**What is being asked**
Everything from the line that holds "Lipschitz function with" to the end of the entries below should be printed again, word for word, and nothing more.

**Working data**
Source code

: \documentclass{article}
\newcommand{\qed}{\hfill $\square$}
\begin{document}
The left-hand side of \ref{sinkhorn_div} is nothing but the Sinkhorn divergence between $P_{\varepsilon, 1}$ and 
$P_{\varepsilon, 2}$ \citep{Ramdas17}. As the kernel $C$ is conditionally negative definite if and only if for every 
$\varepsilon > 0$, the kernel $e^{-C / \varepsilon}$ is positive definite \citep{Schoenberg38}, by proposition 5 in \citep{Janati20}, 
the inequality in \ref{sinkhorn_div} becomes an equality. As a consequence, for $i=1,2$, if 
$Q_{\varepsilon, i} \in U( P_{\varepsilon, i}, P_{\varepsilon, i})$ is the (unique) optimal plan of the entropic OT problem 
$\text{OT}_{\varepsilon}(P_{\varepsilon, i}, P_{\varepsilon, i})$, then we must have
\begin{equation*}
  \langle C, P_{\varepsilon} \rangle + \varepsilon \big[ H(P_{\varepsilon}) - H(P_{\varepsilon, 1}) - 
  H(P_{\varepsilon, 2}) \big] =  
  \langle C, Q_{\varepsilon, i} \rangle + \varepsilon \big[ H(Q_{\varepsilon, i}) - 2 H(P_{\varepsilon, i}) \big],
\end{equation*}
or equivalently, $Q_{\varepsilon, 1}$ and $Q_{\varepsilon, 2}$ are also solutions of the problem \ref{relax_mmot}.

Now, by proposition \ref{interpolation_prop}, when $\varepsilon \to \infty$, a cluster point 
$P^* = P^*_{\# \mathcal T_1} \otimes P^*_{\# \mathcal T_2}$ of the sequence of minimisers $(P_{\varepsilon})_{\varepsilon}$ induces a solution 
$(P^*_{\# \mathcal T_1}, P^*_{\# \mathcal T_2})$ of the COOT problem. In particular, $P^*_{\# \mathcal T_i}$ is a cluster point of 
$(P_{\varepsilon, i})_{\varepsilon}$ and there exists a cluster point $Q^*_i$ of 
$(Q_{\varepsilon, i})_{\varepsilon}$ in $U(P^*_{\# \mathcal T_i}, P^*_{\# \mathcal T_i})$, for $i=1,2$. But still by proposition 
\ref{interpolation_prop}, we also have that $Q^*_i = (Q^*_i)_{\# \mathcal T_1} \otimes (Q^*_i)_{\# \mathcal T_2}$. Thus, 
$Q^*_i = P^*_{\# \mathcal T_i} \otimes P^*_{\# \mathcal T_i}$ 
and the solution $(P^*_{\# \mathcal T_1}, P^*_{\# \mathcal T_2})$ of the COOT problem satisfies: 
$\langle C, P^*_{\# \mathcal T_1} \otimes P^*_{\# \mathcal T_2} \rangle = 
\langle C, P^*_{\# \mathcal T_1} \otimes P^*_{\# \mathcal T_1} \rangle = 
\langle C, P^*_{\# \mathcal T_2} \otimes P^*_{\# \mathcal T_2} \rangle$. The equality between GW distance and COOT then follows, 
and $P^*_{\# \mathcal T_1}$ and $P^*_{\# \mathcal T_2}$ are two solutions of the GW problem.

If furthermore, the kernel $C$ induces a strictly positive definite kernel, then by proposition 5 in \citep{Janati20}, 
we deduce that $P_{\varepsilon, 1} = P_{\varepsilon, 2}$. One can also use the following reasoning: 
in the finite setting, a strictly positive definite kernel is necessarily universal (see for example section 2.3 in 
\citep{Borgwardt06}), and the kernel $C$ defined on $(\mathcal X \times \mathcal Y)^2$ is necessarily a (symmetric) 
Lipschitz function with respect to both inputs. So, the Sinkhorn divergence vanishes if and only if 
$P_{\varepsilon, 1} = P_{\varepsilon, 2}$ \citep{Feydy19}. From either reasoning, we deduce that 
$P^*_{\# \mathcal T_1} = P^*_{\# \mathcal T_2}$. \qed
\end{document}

**Output for this exercise**
Lipschitz function with respect to both inputs. So, the Sinkhorn divergence vanishes if and only if 
$P_{\varepsilon, 1} = P_{\varepsilon, 2}$ \citep{Feydy19}. From either reasoning, we deduce that 
$P^*_{\# \mathcal T_1} = P^*_{\# \mathcal T_2}$. \qed
\end{document}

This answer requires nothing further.